My sled helmet has a Snell Rating, my road race helmet is Snell SA.

 

 

What are the differences between the SA and M standards?

The Snell Memorial Foundation SA standard was designed for competitive auto racing while the M standard was for motorcycling and other motorsports. There are three major differences between them:

  1. SA standard requires pass a flammability test while the M standards do not. Generally speaking, SA and SAH helmets will have a Nomex lining and a yellow Nomex chin strap.
  2. SA standard allows for a narrower visual field than the M standard (Some SA certified helmets may not be legal for street motorcycle use).
  3. SA standards include a rollbar multi-impact test while the M standard does not.

Open Face vs Closed Face

Open face helmets are preferred in cars with air bags. This is because the airbag inflates into the same space as the chin/face protection on a closed face helmet, which pushes the occupant’s head up and back (ouch!) and lessens the effectiveness of the airbag. Closed face helps are preferred in cars without airbags due to the additional impact protection they provide.

Changes to Snell 2015 SA helmet standards

Snell 2015 SA helmets are now available in the marketplace (it was a slow start, but they are here now). We strongly recommend updating your helmet to a 2015 due to two significant changes that are incorporated in the Snell 2015 SA standards:

1) Head-and-Neck Restraint (HANS) compatibility across all helmets. This comes in the form of the pre-installed M6 hardware that was previously required only on helmets with a Snell/FIA rating (formerly known as the SAH-rating).
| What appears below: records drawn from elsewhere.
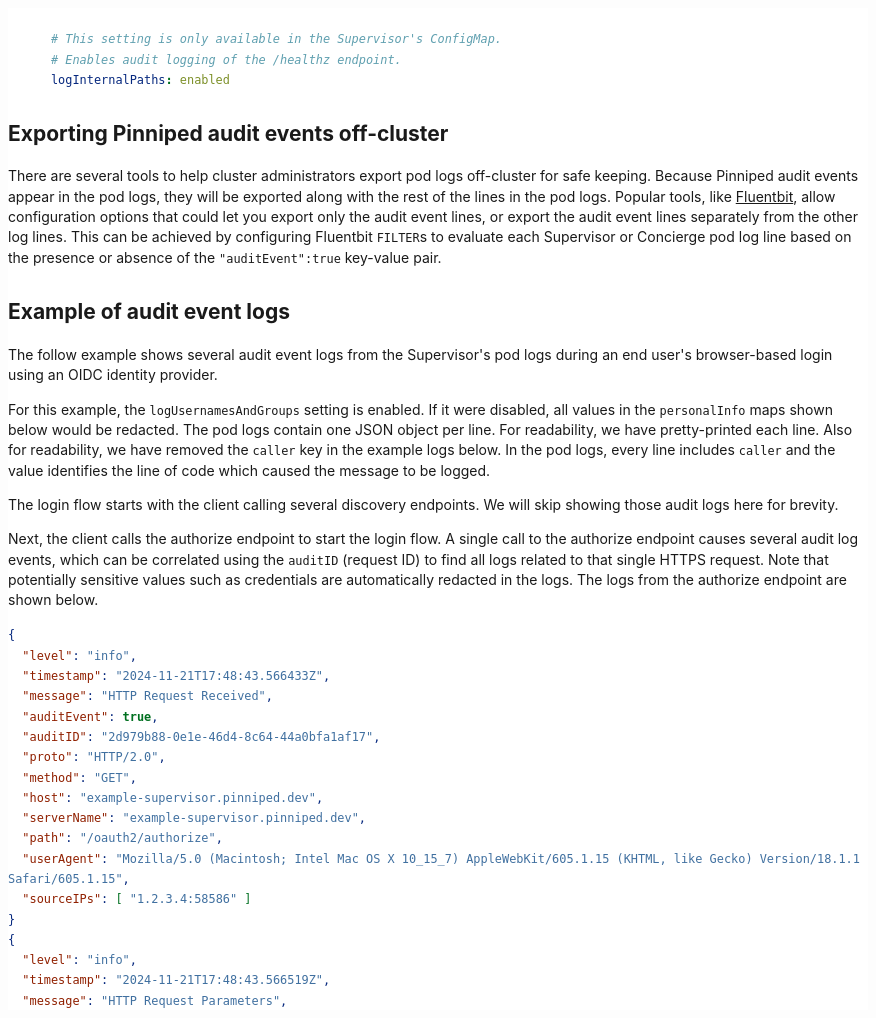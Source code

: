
 ```yaml

      # This setting is only available in the Supervisor's ConfigMap.
      # Enables audit logging of the /healthz endpoint.
      logInternalPaths: enabled
```

## Exporting Pinniped audit events off-cluster

There are several tools to help cluster administrators export pod logs off-cluster for safe keeping. Because Pinniped
audit events appear in the pod logs, they will be exported along with the rest of the lines in the pod logs.
Popular tools, like [Fluentbit](https://fluentbit.io), allow configuration options that could let you
export only the audit event lines, or export the audit event lines separately from the other log lines.
This can be achieved by configuring Fluentbit `FILTER`s to evaluate each Supervisor or Concierge pod log line
based on the presence or absence of the `"auditEvent":true` key-value pair.

## Example of audit event logs

The follow example shows several audit event logs from the Supervisor's pod logs during an end user's browser-based
login using an OIDC identity provider.

For this example, the `logUsernamesAndGroups` setting is enabled. If it were disabled,
all values in the `personalInfo` maps shown below would be redacted. The pod logs contain one JSON object per line.
For readability, we have pretty-printed each line. Also for readability, we have removed the `caller` key
in the example logs below. In the pod logs, every line includes `caller` and the value identifies the line of
code which caused the message to be logged.

The login flow starts with the client calling several discovery endpoints.
We will skip showing those audit logs here for brevity.

Next, the client calls the authorize endpoint to start the login flow.
A single call to the authorize endpoint causes several audit log events,
which can be correlated using the `auditID` (request ID) to find all logs related to that single HTTPS request.
Note that potentially sensitive values such as credentials are automatically redacted in the logs.
The logs from the authorize endpoint are shown below.

```json lines
{
  "level": "info",
  "timestamp": "2024-11-21T17:48:43.566433Z",
  "message": "HTTP Request Received",
  "auditEvent": true,
  "auditID": "2d979b88-0e1e-46d4-8c64-44a0bfa1af17",
  "proto": "HTTP/2.0",
  "method": "GET",
  "host": "example-supervisor.pinniped.dev",
  "serverName": "example-supervisor.pinniped.dev",
  "path": "/oauth2/authorize",
  "userAgent": "Mozilla/5.0 (Macintosh; Intel Mac OS X 10_15_7) AppleWebKit/605.1.15 (KHTML, like Gecko) Version/18.1.1 Safari/605.1.15",
  "sourceIPs": [ "1.2.3.4:58586" ]
}
{
  "level": "info",
  "timestamp": "2024-11-21T17:48:43.566519Z",
  "message": "HTTP Request Parameters",
```
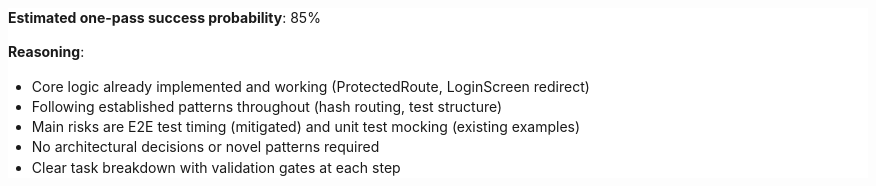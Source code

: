 **Estimated one-pass success probability**: 85%

**Reasoning**:
- Core logic already implemented and working (ProtectedRoute, LoginScreen redirect)
- Following established patterns throughout (hash routing, test structure)
- Main risks are E2E test timing (mitigated) and unit test mocking (existing examples)
- No architectural decisions or novel patterns required
- Clear task breakdown with validation gates at each step
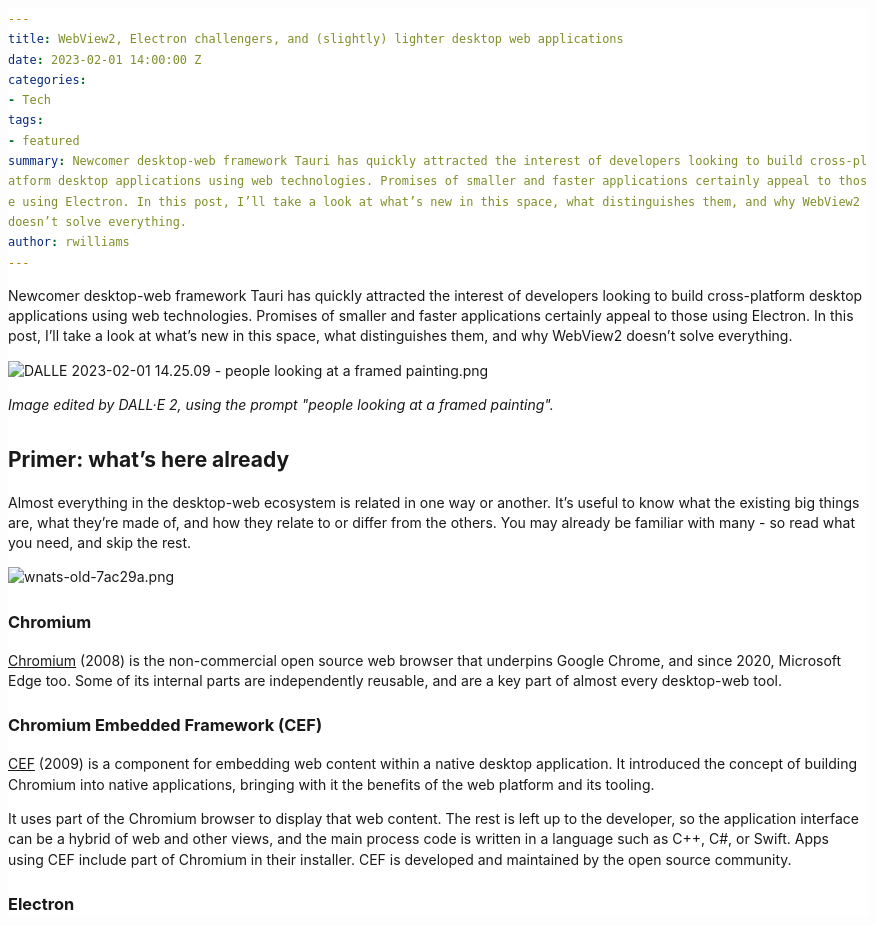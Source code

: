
```yaml
---
title: WebView2, Electron challengers, and (slightly) lighter desktop web applications
date: 2023-02-01 14:00:00 Z
categories:
- Tech
tags:
- featured
summary: Newcomer desktop-web framework Tauri has quickly attracted the interest of developers looking to build cross-platform desktop applications using web technologies. Promises of smaller and faster applications certainly appeal to those using Electron. In this post, I’ll take a look at what’s new in this space, what distinguishes them, and why WebView2 doesn’t solve everything.
author: rwilliams
---
```


Newcomer desktop-web framework Tauri has quickly attracted the interest of developers looking to build cross-platform desktop applications using web technologies. Promises of smaller and faster applications certainly appeal to those using Electron. In this post, I’ll take a look at what’s new in this space, what distinguishes them, and why WebView2 doesn’t solve everything.

![DALLE 2023-02-01 14.25.09 - people looking at a framed painting.png](/uploads/DALLE%202023-02-01%2014.25.09%20-%20people%20looking%20at%20a%20framed%20painting.png)

*Image edited by DALL·E 2, using the prompt "people looking at a framed painting".*

## Primer: what’s here already

Almost everything in the desktop-web ecosystem is related in one way or another. It’s useful to know what the existing big things are, what they’re made of, and how they relate to or differ from the others. You may already be familiar with many - so read what you need, and skip the rest.

![wnats-old-7ac29a.png](/uploads/wnats-old-7ac29a.png)

### Chromium

[Chromium](https://www.chromium.org/Home/) (2008) is the non-commercial open source web browser that underpins Google Chrome, and since 2020, Microsoft Edge too. Some of its internal parts are independently reusable, and are a key part of almost every desktop-web tool.

### Chromium Embedded Framework (CEF)

[CEF](https://bitbucket.org/chromiumembedded/cef/src/master/README.md) (2009) is a component for embedding web content within a native desktop application. It introduced the concept of building Chromium into native applications, bringing with it the benefits of the web platform and its tooling.

It uses part of the Chromium browser to display that web content. The rest is left up to the developer, so the application interface can be a hybrid of web and other views, and the main process code is written in a language such as C\+\+, C#, or Swift. Apps using CEF include part of Chromium in their installer. CEF is developed and maintained by the open source community.

### Electron
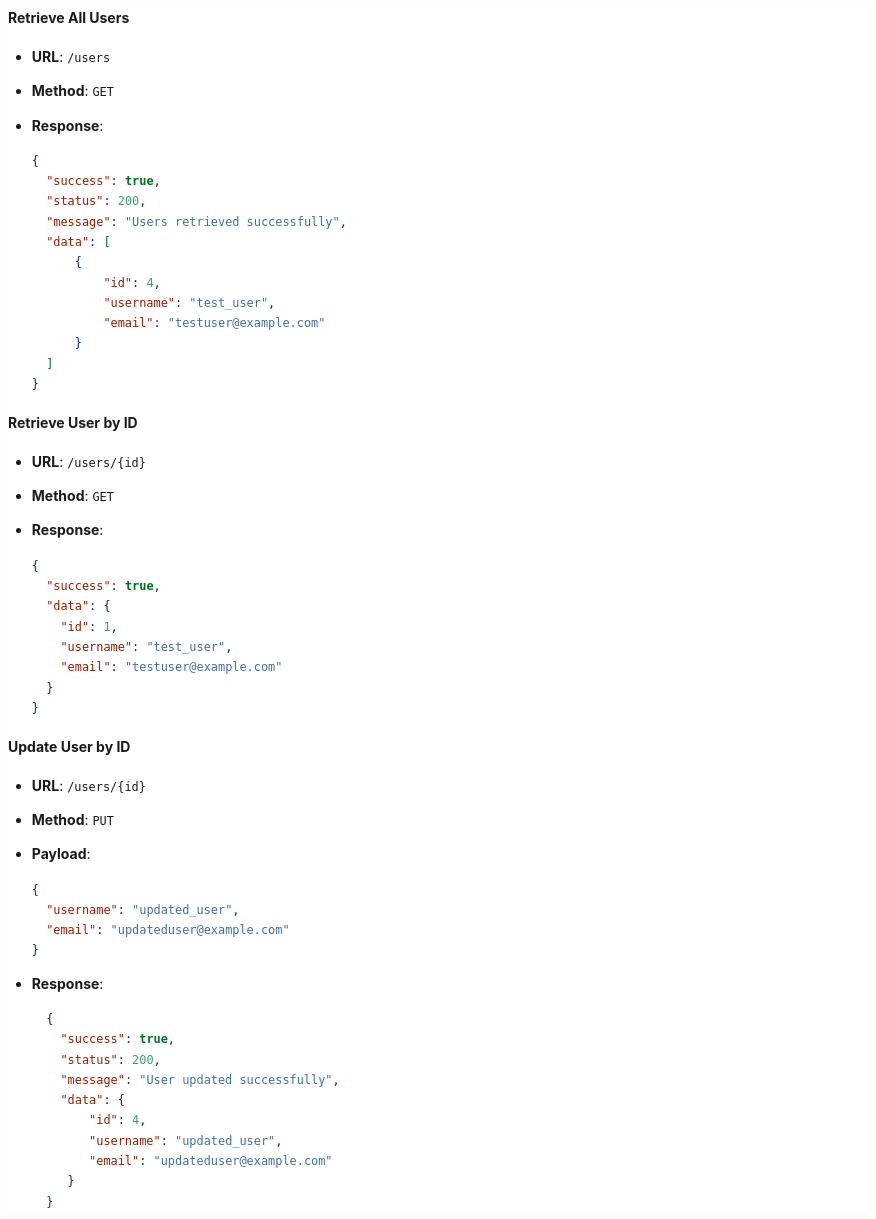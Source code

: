 #### Retrieve All Users

- **URL**: `/users`
- **Method**: `GET`
- **Response**:

  ```json
  {
    "success": true,
    "status": 200,
    "message": "Users retrieved successfully",
    "data": [
        {
            "id": 4,
            "username": "test_user",
            "email": "testuser@example.com"
        }
    ]
  }
  ```

#### Retrieve User by ID

- **URL**: `/users/{id}`
- **Method**: `GET`
- **Response**:

  ```json
  {
    "success": true,
    "data": {
      "id": 1,
      "username": "test_user",
      "email": "testuser@example.com"
    }
  }
  ```

#### Update User by ID

- **URL**: `/users/{id}`
- **Method**: `PUT`
- **Payload**:

  ```json
  {
    "username": "updated_user",
    "email": "updateduser@example.com"
  }
  ```

- **Response**:

  ```json
    {
      "success": true,
      "status": 200,
      "message": "User updated successfully",
      "data": {
          "id": 4,
          "username": "updated_user",
          "email": "updateduser@example.com"
       }
    }
  ```
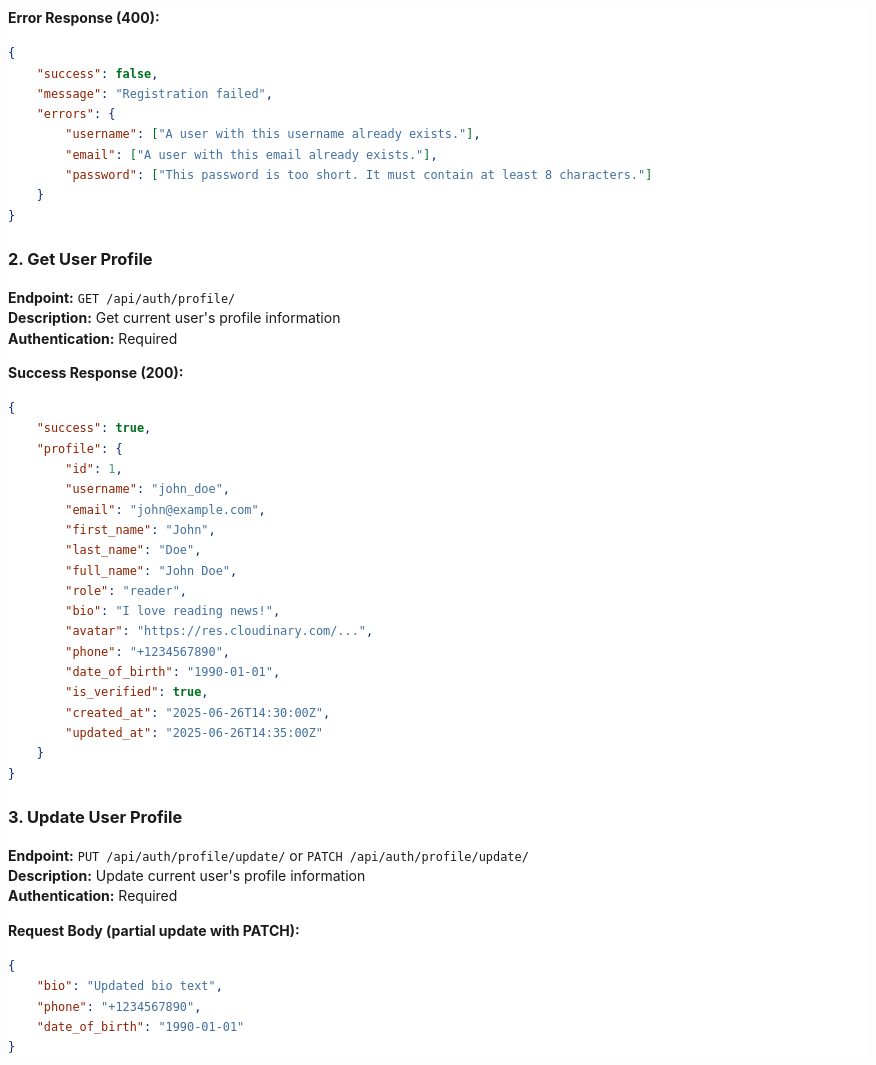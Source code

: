 **Error Response (400):**
```json
{
    "success": false,
    "message": "Registration failed",
    "errors": {
        "username": ["A user with this username already exists."],
        "email": ["A user with this email already exists."],
        "password": ["This password is too short. It must contain at least 8 characters."]
    }
}
```

### 2. Get User Profile

**Endpoint:** `GET /api/auth/profile/`  
**Description:** Get current user's profile information  
**Authentication:** Required  

**Success Response (200):**
```json
{
    "success": true,
    "profile": {
        "id": 1,
        "username": "john_doe",
        "email": "john@example.com",
        "first_name": "John",
        "last_name": "Doe",
        "full_name": "John Doe",
        "role": "reader",
        "bio": "I love reading news!",
        "avatar": "https://res.cloudinary.com/...",
        "phone": "+1234567890",
        "date_of_birth": "1990-01-01",
        "is_verified": true,
        "created_at": "2025-06-26T14:30:00Z",
        "updated_at": "2025-06-26T14:35:00Z"
    }
}
```

### 3. Update User Profile

**Endpoint:** `PUT /api/auth/profile/update/` or `PATCH /api/auth/profile/update/`  
**Description:** Update current user's profile information  
**Authentication:** Required  

**Request Body (partial update with PATCH):**
```json
{
    "bio": "Updated bio text",
    "phone": "+1234567890",
    "date_of_birth": "1990-01-01"
}
```
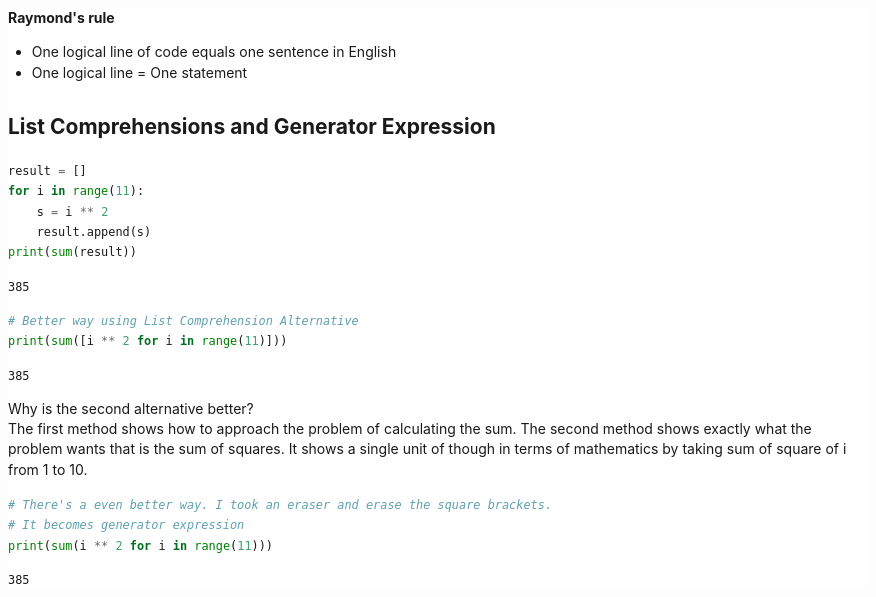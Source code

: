 **Raymond's rule**
- One logical line of code equals one sentence in English
- One logical line = One statement

## List Comprehensions and Generator Expression


```python
result = []
for i in range(11):
    s = i ** 2 
    result.append(s)
print(sum(result))
```

    385



```python
# Better way using List Comprehension Alternative
print(sum([i ** 2 for i in range(11)]))
```

    385


Why is the second alternative better? <br>
The first method shows how to approach the problem of calculating the sum. 
The second method shows exactly what the problem wants that is the sum of squares. It shows a single unit of though in terms of mathematics by taking sum of square of i from 1 to 10.


```python
# There's a even better way. I took an eraser and erase the square brackets.
# It becomes generator expression
print(sum(i ** 2 for i in range(11)))
```

    385

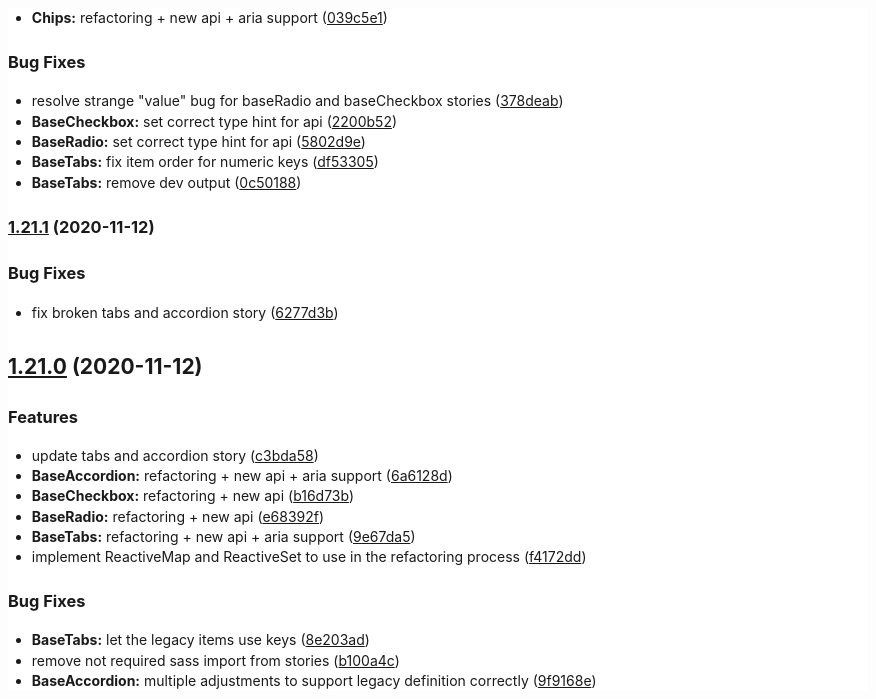 * **Chips:** refactoring + new api + aria support ([039c5e1](https://github.com/labor-digital/vuetiful/commit/039c5e1ad57b1a9a2015b5bd2bac5b406455619c))


### Bug Fixes

* resolve strange "value" bug for baseRadio and baseCheckbox stories ([378deab](https://github.com/labor-digital/vuetiful/commit/378deab6d77388653cf36a96414ee2139268096c))
* **BaseCheckbox:** set correct type hint for api ([2200b52](https://github.com/labor-digital/vuetiful/commit/2200b528a9c983c794eaa9df0dce8c6fb03d5bc2))
* **BaseRadio:** set correct type hint for api ([5802d9e](https://github.com/labor-digital/vuetiful/commit/5802d9ee74f788d76cc75fd9cf6d5246f6818610))
* **BaseTabs:** fix item order for numeric keys ([df53305](https://github.com/labor-digital/vuetiful/commit/df533052b91f35b9721c28c5e3af50a373bd6e73))
* **BaseTabs:** remove dev output ([0c50188](https://github.com/labor-digital/vuetiful/commit/0c50188aec4b11eb083ab4839091b68f64b409d4))

### [1.21.1](https://github.com/labor-digital/vuetiful/compare/v1.21.0...v1.21.1) (2020-11-12)


### Bug Fixes

* fix broken tabs and accordion story ([6277d3b](https://github.com/labor-digital/vuetiful/commit/6277d3b60441a93e31e5ef5dc8bba31e8d7a7226))

## [1.21.0](https://github.com/labor-digital/vuetiful/compare/v1.20.3...v1.21.0) (2020-11-12)


### Features

* update tabs and accordion story ([c3bda58](https://github.com/labor-digital/vuetiful/commit/c3bda5872399f18860b84873be301a5b8b29bc4f))
* **BaseAccordion:** refactoring + new api + aria support ([6a6128d](https://github.com/labor-digital/vuetiful/commit/6a6128d0926b4dfb11de096846e458df59e9a7de))
* **BaseCheckbox:** refactoring + new api ([b16d73b](https://github.com/labor-digital/vuetiful/commit/b16d73b45e1e9da82e3e802deff3a375e573fa3f))
* **BaseRadio:** refactoring + new api ([e68392f](https://github.com/labor-digital/vuetiful/commit/e68392fff5c076a572da30118c2904e80a5aa271))
* **BaseTabs:** refactoring + new api + aria support ([9e67da5](https://github.com/labor-digital/vuetiful/commit/9e67da5a4805f5497167fbf8addaa8a7caf8c16b))
* implement ReactiveMap and ReactiveSet to use in the refactoring process ([f4172dd](https://github.com/labor-digital/vuetiful/commit/f4172dd693d2167085c3bf31732964906c09f65e))


### Bug Fixes

* **BaseTabs:** let the legacy items use keys ([8e203ad](https://github.com/labor-digital/vuetiful/commit/8e203ad7597a70f61cc2a7f4a0726df9474e2f53))
* remove not required sass import from stories ([b100a4c](https://github.com/labor-digital/vuetiful/commit/b100a4ca2646f957c13c870c380642fe81979b06))
* **BaseAccordion:** multiple adjustments to support legacy definition correctly ([9f9168e](https://github.com/labor-digital/vuetiful/commit/9f9168ee3923f1bd38377ba3a4c1a0dddd752d02))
2) New impact testing is being used that mimics FIA-testing. Low velocity testing is now required; as is protection against lower impact points, such as strikes against window frames and other lower structures.

Can I use a DOT helmet?

NO.  The DOT standard  (meaning United States Federal Motor Vehicle Safety Standard #218) is considered to be lesser than current Snell Memorial Foundation standards from both functional and compliance perspectives. With respect to function, the DOT standard was developed in 1972 and remains virtually unchanged except for a minor revision to the testing process in 1988; whereas the Snell standard is revised every 5 years and is continually evolving based on new information on how to prevent brain injuries. For example, the latest 2015 Snell standard has significant improvements in low-velocity impact protection and low-lateral impact protection which DOT does not require.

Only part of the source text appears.